Our programs prepare participants to confront the most critical global issues of our time. This year, alumni around the world have been using these skills to respond to the COVID-19 pandemic, supporting their fellow citizens and local communities as they grapple with the impacts of a global crisis.

Jamie Fouss with his SIT Graduate Institute classmates. (photo courtesy of Jamie Fouss)

In late December 2019, the novel coronavirus was detected in Wuhan, China, and by January the city was shutting down to contain its spread. From the epicenter of the outbreak, Wuhan Consul General Jamie Fouss, an SIT Graduate Institute alumnus (pictured above with his classmates), headed up the U.S. Consulate’s evacuation from China. This meant hurriedly preparing 43 American personnel and family members to leave the country and quarantine at an Air Reserve Base in Southern California. Together with the rest of the 195 Americans on board their flight, they were the first U.S. citizens quarantined since 1963. Fouss credits his time at SIT with helping him develop the skills required to handle such an urgent and complex situation.

“I think SIT prepared me well for my career,” says Fouss. “It made me realize that I learn from my environment and taught me about managing cross culturally.”

IVLP alumna Tawhida Shiropa with her homestay family in Philadelphia, Pennsylvania. (photo courtesy of Tawhida Shiropa)

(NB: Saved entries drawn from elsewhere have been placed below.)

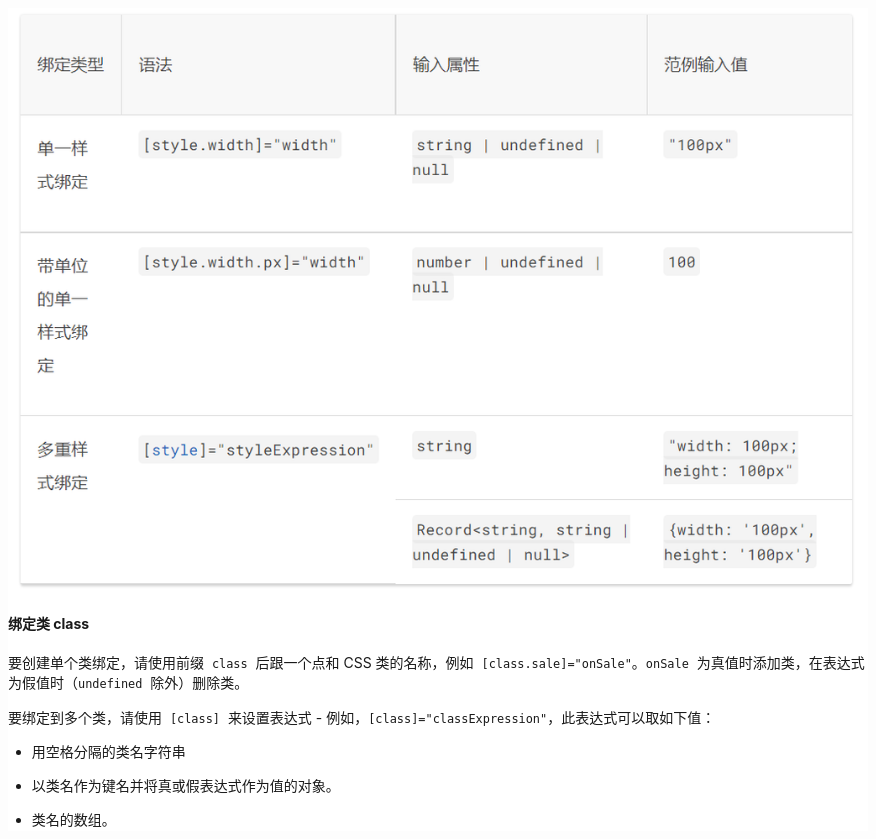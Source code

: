 ![](Angular/2022-03-08-21-18-37-image.png)

#### 绑定类 class

要创建单个类绑定，请使用前缀  `class`  后跟一个点和 CSS 类的名称，例如  `[class.sale]="onSale"`。`onSale`  为真值时添加类，在表达式为假值时（`undefined`  除外）删除类。

要绑定到多个类，请使用  `[class]`  来设置表达式 - 例如，`[class]="classExpression"`，此表达式可以取如下值：

- 用空格分隔的类名字符串

- 以类名作为键名并将真或假表达式作为值的对象。

- 类名的数组。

In Dhaka, Bangladesh, Tawhida Shiropa (pictured above), the founder and CEO of the social enterprise Moner Bondhu, has been applying the training she received on World Learning’s International Visitor Leadership Program (IVLP) to counteract a parallel contagion spreading through her community—fear. Soon after returning home from her IVLP exchange in February 2020, the first cases of COVID-19 were confirmed in Bangladesh and a climate of anxiety and confusion took hold. Shiropa says IVLP equipped her with the exact tools she needed at that time.

"There is a great need for programs, campaigns, and activities that help demonstrate and have youth feel the real impact and power their participation can bring… if I had not been to LEAD, I would not have understood the importance of my participation."
LEAD Mongolia alumna Enkhbayar Tumurbaatar works as an election observer during Mongolia’s national election in June 2020. (photo courtesy of Enkhbayar Tumurbaatar)

Elsewhere in Asia, alumni of World Learning’s USAID-funded Leaders Advancing Democracy (LEAD) Mongolia program have been essential in helping free and fair national elections continue across the country during the pandemic, assisting with election observation efforts, and working to increase young Mongolians’ civic participation. As the pandemic canceled international election observation missions, local civil society observations became all the more important. Enkhbayar Tumurbaatar, a 2019 fellow, says her LEAD Mongolia experience showed her the importance of civic participation in a democracy and inspired her to participate as an election observer for the first time this June.

“There is a great need for programs, campaigns, and activities that help demonstrate and have youth feel the real impact and power their participation can bring…if I had not been to LEAD, I would not have understood the importance of my participation,” says Tumurbaatar.